I regret not making a better impression on my caller for two reasons. First, I'm almost certainly not getting him as a client. Second, he's liable to make an irreversible decision based on his misinformation, something that would be avoided if he had me as his CPA.

Takeaway for me: Be ready for anything, particularly jargon created for use in sales pitches.

Takeaway for you: Don't believe everything you read on the Internet, especially about finances and taxes.

Caveat: The rules regarding charitable remainder trusts are way more complex and arcane than covered in this post. Don't even think about creating one for your favorite charitable organization until you've consulted with a tax professional, ONE WHO DOESN"T CARE WHETHER YOU CREATE A CRT OR NOT.

If you have questions about charitable remainder trusts or retirement planning or anything else related to income taxes, email me at bill@hollandbrowncpa.com. I promise I know more about this stuff than yesterday's caller probably believes.

Monday, July 20, 2015

Virginia's Sales Tax Holiday

Below is an email from the Virginia Department of Taxation describing the upcoming Virginia sales tax holiday.

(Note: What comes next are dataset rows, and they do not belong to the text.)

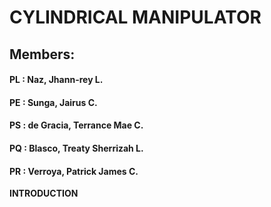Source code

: # CYLINDRICAL MANIPULATOR

## Members:

#### PL : Naz, Jhann-rey L.
#### PE : Sunga, Jairus C.
#### PS : de Gracia, Terrance Mae C.
#### PQ : Blasco, Treaty Sherrizah L.
#### PR : Verroya, Patrick James C.

**INTRODUCTION**


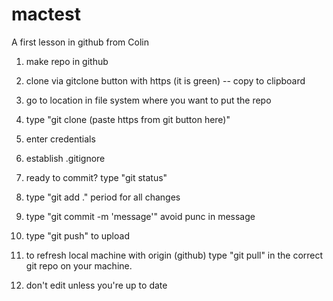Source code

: # mactest
A first lesson in github from Colin

1) make repo in github
2) clone via gitclone button with https (it is green) -- copy to clipboard
3) go to location in file system where you want to put the repo
4) type "git clone (paste https from git button here)"
5) enter credentials
6) establish .gitignore
7) ready to commit? type "git status"
8) type "git add ." period for all changes
9) type "git commit -m 'message'" avoid punc in message
10) type "git push" to upload

11) to refresh local machine with origin (github) type "git pull" in the correct git repo on your machine.

12) don't edit unless you're up to date
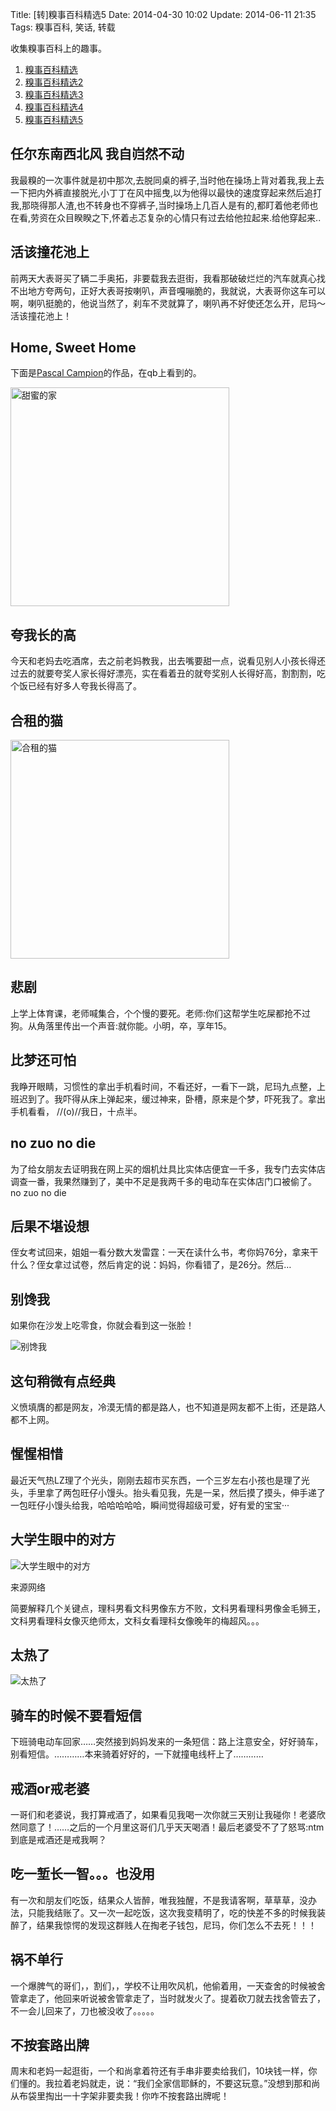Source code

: Title: [转]糗事百科精选5
Date: 2014-04-30 10:02
Update: 2014-06-11 21:35
Tags: 糗事百科, 笑话, 转载

[1]: /static/images/qiushibaike/BieChanWo.jpg
[2]: /static/images/qiushibaike/DaXueShengYanZhongDeDuiFang.jpg
[3]: /static/images/qiushibaike/PandaTooHot.jpg

收集糗事百科上的趣事。

1. [糗事百科精选](/collection/qiushibaike.html)
2. [糗事百科精选2](/collection/qiushibaike2.html)
3. [糗事百科精选3](/collection/qiushibaike3.html)
4. [糗事百科精选4](/collection/qiushibaike4.html)
5. [糗事百科精选5](/collection/qiushibaike5.html)

## 任尔东南西北风 我自岿然不动
我最糗的一次事件就是初中那次,去脱同桌的裤子,当时他在操场上背对着我,我上去一下把内外裤直接脱光,小丁丁在风中摇曳,以为他得以最快的速度穿起来然后追打我,那晓得那人渣,也不转身也不穿裤子,当时操场上几百人是有的,都盯着他老师也在看,劳资在众目睽睽之下,怀着忐忑复杂的心情只有过去给他拉起来.给他穿起来..

## 活该撞花池上
前两天大表哥买了辆二手奥拓，非要载我去逛街，我看那破破烂烂的汽车就真心找不出地方夸两句，正好大表哥按喇叭，声音嘎嘣脆的，我就说，大表哥你这车可以啊，喇叭挺脆的，他说当然了，刹车不灵就算了，喇叭再不好使还怎么开，尼玛～活该撞花池上！

## Home, Sweet Home
下面是[Pascal Campion](http://www.pascalcampion.com/)的作品，在qb上看到的。

<img width="350px" src="/static/images/qiushibaike/HomeSweetHome.jpg" alt="甜蜜的家" />

## 夸我长的高
今天和老妈去吃酒席，去之前老妈教我，出去嘴要甜一点，说看见别人小孩长得还过去的就要夸奖人家长得好漂亮，实在看着丑的就夸奖别人长得好高，割割割，吃个饭已经有好多人夸我长得高了。

## 合租的猫
<img width="350px" src="/static/images/qiushibaike/HeZuDeMao.jpg" alt="合租的猫" />

## 悲剧
上学上体育课，老师喊集合，个个慢的要死。老师:你们这帮学生吃屎都抢不过狗。从角落里传出一个声音:就你能。小明，卒，享年15。

## 比梦还可怕
我睁开眼睛，习惯性的拿出手机看时间，不看还好，一看下一跳，尼玛九点整，上班迟到了。我吓得从床上弹起来，缓过神来，卧槽，原来是个梦，吓死我了。拿出手机看看，
//(o)//我日，十点半。

## no zuo no die
为了给女朋友去证明我在网上买的烟机灶具比实体店便宜一千多，我专门去实体店调查一番，我果然赚到了，美中不足是我两千多的电动车在实体店门口被偷了。 no zuo no die

## 后果不堪设想
侄女考试回来，姐姐一看分数大发雷霆：一天在读什么书，考你妈76分，拿来干什么？侄女拿过试卷，然后肯定的说：妈妈，你看错了，是26分。然后…

## 别馋我
如果你在沙发上吃零食，你就会看到这一张脸！

![别馋我][1]

## 这句稍微有点经典
义愤填膺的都是网友，冷漠无情的都是路人，也不知道是网友都不上街，还是路人都不上网。

## 惺惺相惜
最近天气热LZ理了个光头，刚刚去超市买东西，一个三岁左右小孩也是理了光头，手里拿了两包旺仔小馒头。抬头看见我，先是一呆，然后摸了摸头，伸手递了一包旺仔小馒头给我，哈哈哈哈哈，瞬间觉得超级可爱，好有爱的宝宝···

## 大学生眼中的对方
![大学生眼中的对方][2]

<span class="text-muted">来源网络</span>

简要解释几个关键点，理科男看文科男像东方不败，文科男看理科男像金毛狮王，文科男看理科女像灭绝师太，文科女看理科女像晚年的梅超风。。。

## 太热了
![太热了][3]

## 骑车的时候不要看短信
下班骑电动车回家……突然接到妈妈发来的一条短信：路上注意安全，好好骑车，别看短信。…………本来骑着好好的，一下就撞电线杆上了…………

## 戒酒or戒老婆
一哥们和老婆说，我打算戒酒了，如果看见我喝一次你就三天别让我碰你！老婆欣然同意了！……之后的一个月里这哥们几乎天天喝酒！最后老婆受不了了怒骂:ntm到底是戒酒还是戒我啊？

## 吃一堑长一智。。。也没用
有一次和朋友们吃饭，结果众人皆醉，唯我独醒，不是我请客啊，草草草，没办法，只能我结账了。又一次一起吃饭，这次我变精明了，吃的快差不多的时候我装醉了，结果我惊愕的发现这群贱人在掏老子钱包，尼玛，你们怎么不去死！！！

## 祸不单行
一个爆脾气的哥们，，割们，，学校不让用吹风机，他偷着用，一天查舍的时候被舍管拿走了，他回来听说被舍管拿走了，当时就发火了。提着砍刀就去找舍管去了，不一会儿回来了，刀也被没收了。。。。。

## 不按套路出牌
周末和老妈一起逛街，一个和尚拿着符还有手串非要卖给我们，10块钱一样，你们懂的。我拉着老妈就走，说：“我们全家信耶稣的，不要这玩意。”没想到那和尚从布袋里掏出一十字架非要卖我！你咋不按套路出牌呢！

Save on qualifying items during Virginia’s 3-day sales tax holiday Aug. 7-9

Virginia shoppers get a break from local and state sales tax on qualifying back-to-school, emergency preparedness and energy efficient items during the state’s sales tax holiday, Friday, Aug. 7 through Sunday, Aug. 9, 2015.

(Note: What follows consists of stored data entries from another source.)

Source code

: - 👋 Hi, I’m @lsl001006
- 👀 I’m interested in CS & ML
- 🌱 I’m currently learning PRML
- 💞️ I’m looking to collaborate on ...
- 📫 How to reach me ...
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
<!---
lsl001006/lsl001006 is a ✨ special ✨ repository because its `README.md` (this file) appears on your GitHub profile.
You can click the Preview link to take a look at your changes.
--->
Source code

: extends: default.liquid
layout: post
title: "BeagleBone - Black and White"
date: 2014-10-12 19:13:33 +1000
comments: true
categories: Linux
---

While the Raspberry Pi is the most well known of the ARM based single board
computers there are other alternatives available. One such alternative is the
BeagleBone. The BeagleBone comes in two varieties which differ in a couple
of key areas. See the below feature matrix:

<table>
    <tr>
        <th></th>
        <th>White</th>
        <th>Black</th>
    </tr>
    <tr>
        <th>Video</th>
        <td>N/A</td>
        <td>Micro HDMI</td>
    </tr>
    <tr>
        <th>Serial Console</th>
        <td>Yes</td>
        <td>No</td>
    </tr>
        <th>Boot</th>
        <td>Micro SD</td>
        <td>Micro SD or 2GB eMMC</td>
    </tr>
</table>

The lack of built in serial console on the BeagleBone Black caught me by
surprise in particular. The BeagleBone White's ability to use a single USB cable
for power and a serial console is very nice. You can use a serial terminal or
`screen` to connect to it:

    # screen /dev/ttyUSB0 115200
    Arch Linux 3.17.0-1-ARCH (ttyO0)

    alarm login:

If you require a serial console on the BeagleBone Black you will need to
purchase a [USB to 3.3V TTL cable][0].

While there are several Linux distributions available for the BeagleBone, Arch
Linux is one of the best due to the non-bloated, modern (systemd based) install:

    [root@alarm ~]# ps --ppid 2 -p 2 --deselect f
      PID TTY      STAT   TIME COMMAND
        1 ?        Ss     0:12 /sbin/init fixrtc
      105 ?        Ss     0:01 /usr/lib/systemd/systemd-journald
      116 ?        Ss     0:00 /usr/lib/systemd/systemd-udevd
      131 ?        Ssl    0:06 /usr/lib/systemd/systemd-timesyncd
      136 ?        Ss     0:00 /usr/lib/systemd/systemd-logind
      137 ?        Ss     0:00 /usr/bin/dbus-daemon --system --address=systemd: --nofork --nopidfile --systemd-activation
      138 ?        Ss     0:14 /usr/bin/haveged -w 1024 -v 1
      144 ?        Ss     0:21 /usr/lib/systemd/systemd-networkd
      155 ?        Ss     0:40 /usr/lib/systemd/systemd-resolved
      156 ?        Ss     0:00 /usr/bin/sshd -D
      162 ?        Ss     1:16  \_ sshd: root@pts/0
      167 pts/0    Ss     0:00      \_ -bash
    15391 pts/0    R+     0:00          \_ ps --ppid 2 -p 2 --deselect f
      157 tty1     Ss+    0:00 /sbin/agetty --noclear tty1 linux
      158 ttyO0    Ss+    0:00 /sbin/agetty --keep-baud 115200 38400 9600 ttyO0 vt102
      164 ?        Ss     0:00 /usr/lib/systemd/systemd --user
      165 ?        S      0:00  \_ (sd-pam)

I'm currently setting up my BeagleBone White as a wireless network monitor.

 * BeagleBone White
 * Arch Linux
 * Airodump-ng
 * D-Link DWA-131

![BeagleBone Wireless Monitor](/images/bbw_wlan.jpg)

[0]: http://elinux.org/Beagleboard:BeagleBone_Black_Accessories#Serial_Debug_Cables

New legislation enacted by the 2015 General Assembly combined Virginia’s three existing sales tax holidays into one, three-day holiday in August. Previously, the August sales tax holiday only applied to qualifying back-to-school items. For detailed information on the combined holiday, refer to the department's Combined Sales Tax Holiday Guidelines and Rules.

Overview of Exempt Items include:
·         Qualifying school supplies - $20 or less per item
·         Qualifying clothing and footwear - $100 or less per item  
·         Portable generators - $1,000 or less per item
·         Gas-powered chainsaws - $350 or less per item
·         Chainsaw accessories - $60 or less per item
·         Other specified hurricane and emergency preparedness items - $60 or less per item 
·         Energy Star labeled dishwashers, clothes washers, air conditioners, ceiling fans,  light bulbs, dehumidifiers, and refrigerators - $2,500 or less per item purchased for noncommercial home or personal use
·         WaterSense labeled bathroom sink faucets, faucet accessories such as aerators and shower heads, toilets, urinals, and landscape irrigation controllers - $2,500 or less per item purchased for noncommercial home or personal use

Notable additions to the list of qualifying items from previous years include certain computer supplies priced at $20 or less per item, such as computer storage media and printer paper, and all light bulbs affixed with the Energy Star label.

For additional information on the sales tax holiday, including detailed lists of qualifying items, visit the department’s Sales Tax Holiday web page.

Note that although used to be a back-to-school tax holiday qualified items now include many related to emergency preparedness and energy efficiency.